Top of Records provided
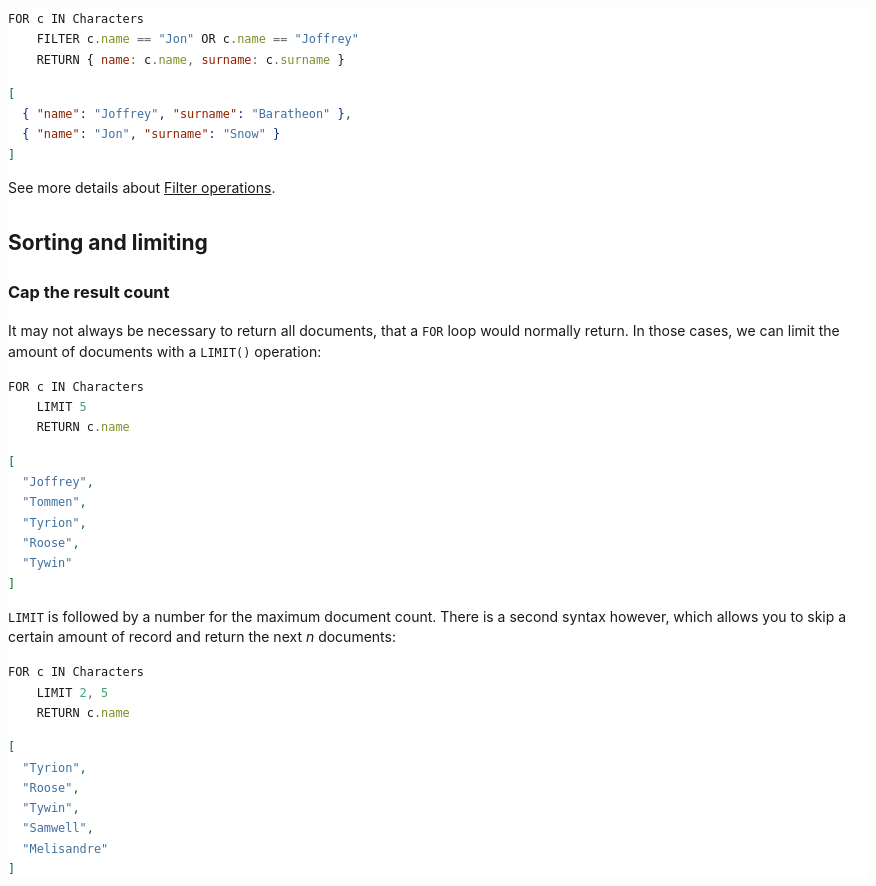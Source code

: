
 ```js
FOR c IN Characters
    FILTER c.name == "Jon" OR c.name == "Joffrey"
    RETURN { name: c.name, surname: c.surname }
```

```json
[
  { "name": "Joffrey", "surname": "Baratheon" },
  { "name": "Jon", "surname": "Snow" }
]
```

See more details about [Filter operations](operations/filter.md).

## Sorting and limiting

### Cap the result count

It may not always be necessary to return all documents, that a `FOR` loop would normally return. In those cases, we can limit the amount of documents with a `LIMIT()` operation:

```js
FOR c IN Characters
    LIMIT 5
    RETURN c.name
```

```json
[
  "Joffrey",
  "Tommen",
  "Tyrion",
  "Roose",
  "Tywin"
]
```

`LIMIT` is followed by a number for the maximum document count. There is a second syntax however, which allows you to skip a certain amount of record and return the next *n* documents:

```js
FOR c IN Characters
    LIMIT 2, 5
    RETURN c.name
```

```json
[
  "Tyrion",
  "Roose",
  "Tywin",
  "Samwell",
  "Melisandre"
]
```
Bottom of Records provided
Top of Records provided
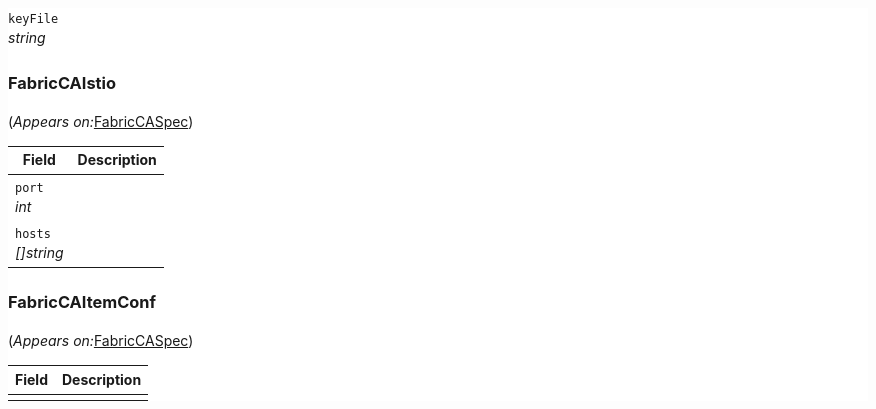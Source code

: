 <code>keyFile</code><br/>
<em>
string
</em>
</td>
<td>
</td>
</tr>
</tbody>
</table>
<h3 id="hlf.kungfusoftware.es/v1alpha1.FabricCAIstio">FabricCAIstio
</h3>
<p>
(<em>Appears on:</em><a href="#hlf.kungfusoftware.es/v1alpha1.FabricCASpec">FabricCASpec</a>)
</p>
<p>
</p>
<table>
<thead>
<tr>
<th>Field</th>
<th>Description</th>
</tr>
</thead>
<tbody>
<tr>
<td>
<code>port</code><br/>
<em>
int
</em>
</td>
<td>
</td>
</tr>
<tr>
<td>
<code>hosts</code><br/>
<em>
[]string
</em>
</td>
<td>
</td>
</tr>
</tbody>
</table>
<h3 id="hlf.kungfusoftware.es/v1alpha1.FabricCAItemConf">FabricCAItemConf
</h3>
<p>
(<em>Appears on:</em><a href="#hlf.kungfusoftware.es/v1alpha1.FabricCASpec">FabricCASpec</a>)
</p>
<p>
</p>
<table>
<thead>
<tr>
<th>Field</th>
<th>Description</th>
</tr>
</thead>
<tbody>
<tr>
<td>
Bottom of Records provided
Activity :: From the listing above, copy all lines holding the word "surname".

Solution to this problem ::
    RETURN { name: c.name, surname: c.surname }
  { "name": "Joffrey", "surname": "Baratheon" },
  { "name": "Jon", "surname": "Snow" }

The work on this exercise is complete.